オオクニヌシ「因幡の白兎」【2】

物語は、「大国主には沢山の兄弟がいたが、全員この国を大国主に譲った。さてその訳は」という形で始まります。

私はここで言う兄弟を、現代社会の血を分けた兄弟ではなく、地域あるいは部族の若者と解釈しています。

今は町内の子供達が集まって遊ぶことはなくなりましたが、昭和30年代までは日本のどこででも、町中の子供が集まって遊んでいました。子供達というのは小学1年生から6年生まで程度でしたが、その中に年長者が全体を取り仕切るというルールがありました。

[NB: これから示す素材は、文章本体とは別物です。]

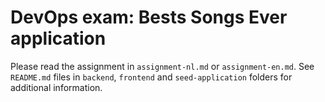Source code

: # DevOps exam: Bests Songs Ever application
Please read the assignment in `assignment-nl.md` or `assignment-en.md`. See `README.md` files in `backend`, `frontend` and `seed-application` folders for additional information.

子供達は、遊びを通じて「社会のルール」を学んだのです。

ですからこの時代には、今のような「いじめ」はありませんでした。「いじめ」「喧嘩」が生じた時には、年長者が調整をしたからです。

各町内単位で子供の集団がありましたから、遊び場を巡る町同士の喧嘩もありました。その場合同じ町内の子供は身内ですから、互いに助け合います。

このような環境により、町内の年長者は年少者の兄貴でした。古代は隣の集落との距離が大きかったはずですから、他の集落との関係では集落内の密接度は極めて強かったと考えられます。

つまり年長者はみんな兄貴で、年少者はみんな弟です。
大国主に沢山兄弟がいたというのは、集落あるいは部族の若者達が沢山いたと解釈すべきでしょう。